Sierra Leone: The long and winding road

by SIMON AKRAM

My Land Rover broke down twice on the first day. The first time—30-odd miles into the bush—the fan-belt snapped, the engine boiled over in a filthy froth, the brakes and steering seized up and the dashboard lit up like a Christmas tree. A young man vanished on a motorbike to a nearby village and came back with a replacement belt of the wrong size. As the tropical night came on fast and dark, a small mechanic from a nearby quarry upended himself in the engine cavity, only his legs visible. He built a bracket to stretch the oversized belt. We moved on.

An hour or so later, on a wretched road in clouds of dust, a front tire went down. The bolts on the spare were the wrong size for the wrench.
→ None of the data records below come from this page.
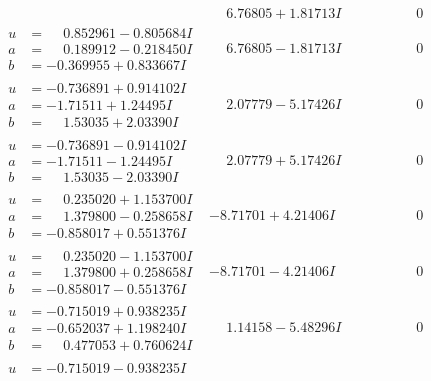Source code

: \documentclass[1p]{elsarticle_modified}
\theoremstyle{definition}
\begin{document}
$$\begin{array}{c|c|c}
 & \phantom{-}6.76805 + 1.81713 I & \phantom{-0.000000 } 0 \\ \hline\begin{aligned}
u &= \phantom{-}0.852961 - 0.805684 I \\
a &= \phantom{-}0.189912 - 0.218450 I \\
b &= -0.369955 + 0.833667 I\end{aligned}
 & \phantom{-}6.76805 - 1.81713 I & \phantom{-0.000000 } 0 \\ \hline\begin{aligned}
u &= -0.736891 + 0.914102 I \\
a &= -1.71511 + 1.24495 I \\
b &= \phantom{-}1.53035 + 2.03390 I\end{aligned}
 & \phantom{-}2.07779 - 5.17426 I & \phantom{-0.000000 } 0 \\ \hline\begin{aligned}
u &= -0.736891 - 0.914102 I \\
a &= -1.71511 - 1.24495 I \\
b &= \phantom{-}1.53035 - 2.03390 I\end{aligned}
 & \phantom{-}2.07779 + 5.17426 I & \phantom{-0.000000 } 0 \\ \hline\begin{aligned}
u &= \phantom{-}0.235020 + 1.153700 I \\
a &= \phantom{-}1.379800 - 0.258658 I \\
b &= -0.858017 + 0.551376 I\end{aligned}
 & -8.71701 + 4.21406 I & \phantom{-0.000000 } 0 \\ \hline\begin{aligned}
u &= \phantom{-}0.235020 - 1.153700 I \\
a &= \phantom{-}1.379800 + 0.258658 I \\
b &= -0.858017 - 0.551376 I\end{aligned}
 & -8.71701 - 4.21406 I & \phantom{-0.000000 } 0 \\ \hline\begin{aligned}
u &= -0.715019 + 0.938235 I \\
a &= -0.652037 + 1.198240 I \\
b &= \phantom{-}0.477053 + 0.760624 I\end{aligned}
 & \phantom{-}1.14158 - 5.48296 I & \phantom{-0.000000 } 0 \\ \hline\begin{aligned}
u &= -0.715019 - 0.938235 I \\

\end{aligned}
\end{array}$$
\end{document}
More passers-by appeared, and by torchlight a local friend who had come to help chiselled notches in the bolts with a screwdriver till he could force them loose. I got home after midnight, filmed head to toe in laterite dust. It was fitting, somehow. Just another chapter in the saga of purchasing and owning a car in a post-conflict African state.
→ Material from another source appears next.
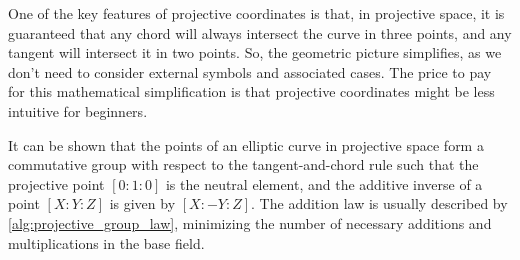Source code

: One of the key features of projective coordinates is that, in projective space, it is guaranteed that any chord will always intersect the curve in three points, and any tangent will intersect it in two points. So, the geometric picture simplifies, as we don't need to consider external symbols and associated cases. The price to pay for this mathematical simplification is that projective coordinates might be less intuitive for beginners.

It can be shown that the points of an elliptic curve in projective space form a commutative group with respect to the tangent-and-chord rule such that the projective point $[0:1:0]$ is the neutral element, and the additive inverse of a point $[X:Y:Z]$ is given by $[X:-Y:Z]$. The addition law is usually described by  \algname{} \ref{alg:projective_group_law}, minimizing the number of necessary additions and multiplications in the base field. %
Last year I moved to Sierra Leone to work as a correspondent for Reuters. This desperately poor country is still recovering from the bloody civil war that took place in the 1990s. I was initially without private transport, and soon learned to cut about the muggy capital Freetown on the back of motorbike taxis called “Okadas”. When “Upcountry”—the colonial-era phrase still used to describe all territory beyond the capital—I occasionally got around by UN helicopter, but more often by limping bush taxi or a hired geriatric jeep. Such vehicles can be relied on to consume the day’s rationed drinking water in their gurgling radiators.

Last December I was in a government bus, returning from a tense by-election in the east of the country, when a tire blew at 50-odd miles per hour. The jalopy swung wildly across the road. The driver expertly held the skid and brought the bus to a standstill before we rolled into the scrub. Afterwards I noted that the maximum passenger capacity hand-painted on the side of the Mercedes was approximately twice what its German designers would have suggested. I decided I needed my own wheels.

This was plausible enough because I had just inherited a sum of money from my grandfather, who died last year. He was someone I had long associated with an immaculately waxed car parked outside his genteel home in south-east England. To use this money to buy a car of my own seemed fitting.

But acquiring a vehicle in Sierra Leone would prove challenging. It is nearly impossible to conduct business transactions in an environment without trust. The task introduced me to areas of the beleaguered state that I had come to cover, a country that only recently lifted itself from last place on the UN human-development index. Gross National Income per capita in Sierra Leone stands at $340. One in eight women here will die in childbirth.